When to compute measurement of central tendency
it is mandatory to compute the measurement of central tendency (mean, median, modes) during several stage of data science process.
- Data Cleansing: not needed, as this is more based on business rules. for example, latitude and longitude value has certain predefined range(lat/south-north to equator: -90 to +90, long/east-west to equator: -180 to +180). if the data not fall under the coordinate range meaning the data is not valid and need to be cleaned, adjusted or removed (depend on the scenario).
- EDA: measure of central tendecies is the first step needed during exploratory data analytics. It will tell the data distribution quality (balance or not balance) and detect the skew/outliers. Ensure the skew/outlier is solved before move to the training phase.
- feauture engineering: if skew/outlier is found, the data need to be normalized/scaled to ensure the distribution is normal.

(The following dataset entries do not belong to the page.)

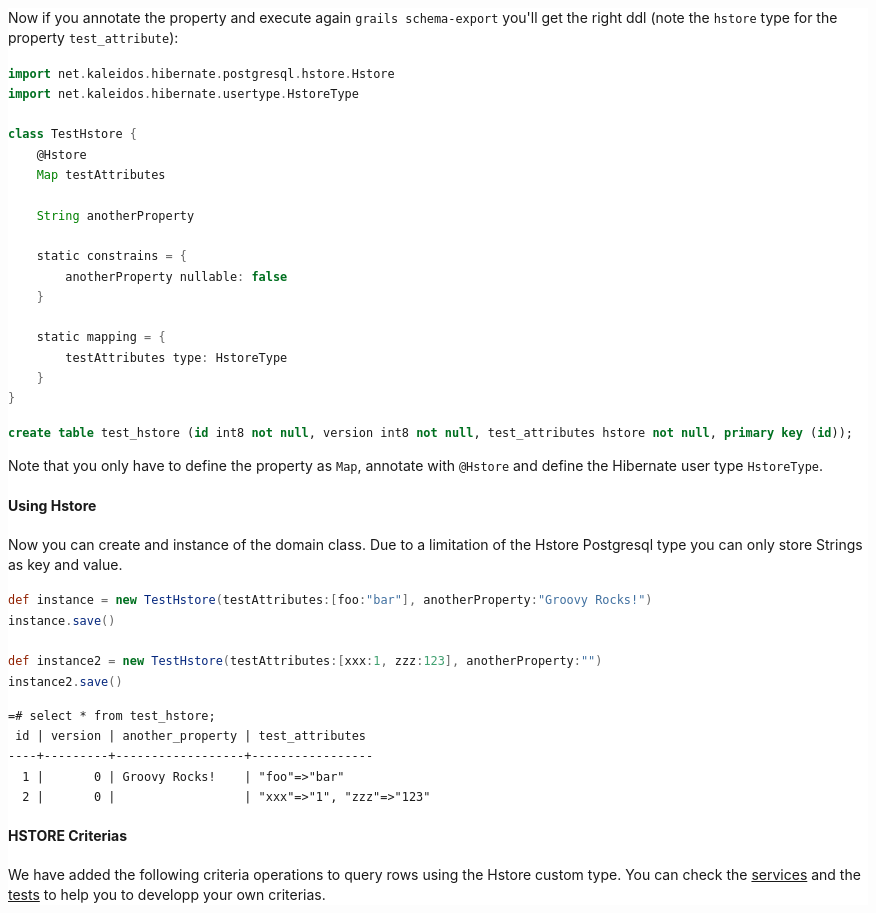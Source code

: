 Now if you annotate the property and execute again `grails schema-export` you'll get the right ddl (note the `hstore` type for the property `test_attribute`):

```groovy
import net.kaleidos.hibernate.postgresql.hstore.Hstore
import net.kaleidos.hibernate.usertype.HstoreType

class TestHstore {
    @Hstore
    Map testAttributes

    String anotherProperty

    static constrains = {
        anotherProperty nullable: false
    }

    static mapping = {
        testAttributes type: HstoreType
    }
}
```

```sql
create table test_hstore (id int8 not null, version int8 not null, test_attributes hstore not null, primary key (id));
```

Note that you only have to define the property as `Map`, annotate with `@Hstore` and define the Hibernate user type `HstoreType`.

#### Using Hstore

Now you can create and instance of the domain class. Due to a limitation of the Hstore Postgresql type you can only store Strings as key and value.

```groovy
def instance = new TestHstore(testAttributes:[foo:"bar"], anotherProperty:"Groovy Rocks!")
instance.save()

def instance2 = new TestHstore(testAttributes:[xxx:1, zzz:123], anotherProperty:"")
instance2.save()
```


```
=# select * from test_hstore;
 id | version | another_property | test_attributes
----+---------+------------------+-----------------
  1 |       0 | Groovy Rocks!    | "foo"=>"bar"
  2 |       0 |                  | "xxx"=>"1", "zzz"=>"123"
```


#### HSTORE Criterias

We have added the following criteria operations to query rows using the Hstore custom type. You can
check the [services](https://github.com/kaleidos/grails-postgresql-extensions/tree/master/grails-app/services/test/criteria/hstore)
and the [tests](https://github.com/kaleidos/grails-postgresql-extensions/tree/master/test/integration/net/kaleidos/hibernate/hstore)
to help you to developp your own criterias.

Formula to Compute the Measurement of Central Tendecies
below are the formula to compute each of the central tendencies data point
Compute MoT:Mean
Mean or also known as average can be applied to the discrete data and continuous data.
On a histogram (a barchart that show data distribution frequency), mean is the highest bar as the Y axis of histogram is number of data frequency (how many index with given value)

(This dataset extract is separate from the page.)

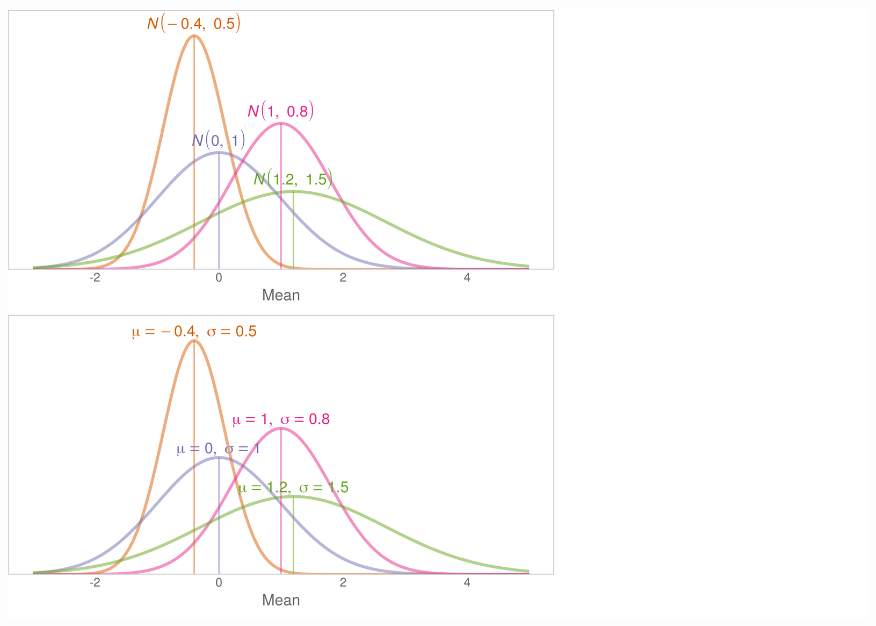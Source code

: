 <img src="figure-png/unused-variants-figure-04-04-1.png" width="550px" /><img src="figure-png/unused-variants-figure-04-04-2.png" width="550px" />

— Mean value is equal to the sum of all data and divided by number of the population
Mathemtical formula
\[\bar{x} = \frac{\sum_{i=1}^{n} x_i}{n}\]Where as:
- \bar{x} = x bar, mean value
- n = total data points or number of data points
for example, we have following students exam score data
studentScore = [55,56,35,77,22,33,99,23,45,66,77,89,95,100,23,34,55,88,99,85];
numberOfDataPoint = len(studentScore);
print(f"total number data point or array elngth : {numberOfDataPoint}")
it is recommended to compute MOT (measure of tendency) using Numpy (and convert the dataset/array into numpy array) to improve the computation performance as numpy array is stored on memory and cached.
find MOT Mean using python
studentScore = [55,56,35,77,22,33,99,23,45,66,77,89,95,100,23,34,55,88,99,85];
numberOfDataPoint = len(studentScore);
print(f"total number data point or array elngth : {numberOfDataPoint}")
# convert array to NumpyArray
import numpy as numpy
studentScoreNP : numpy = numpy.array(studentScore)
mean = studentScoreNP.mean()
print(f"mean: {mean}")
numpy package need to be installed first before above code can be executed
pip install numpy
above code will return the average score (which is 62.8)
Compute MoT:Median
median is the middle score for a dataset that has been arranged ordered (usually from lower to higher).
steps
- sort the array/dataset from lower to higher data point value
- calculate the median, if odd the median index is (n-1/2), if even avg(indexValue(n/2)+indexValue(n/2)+1)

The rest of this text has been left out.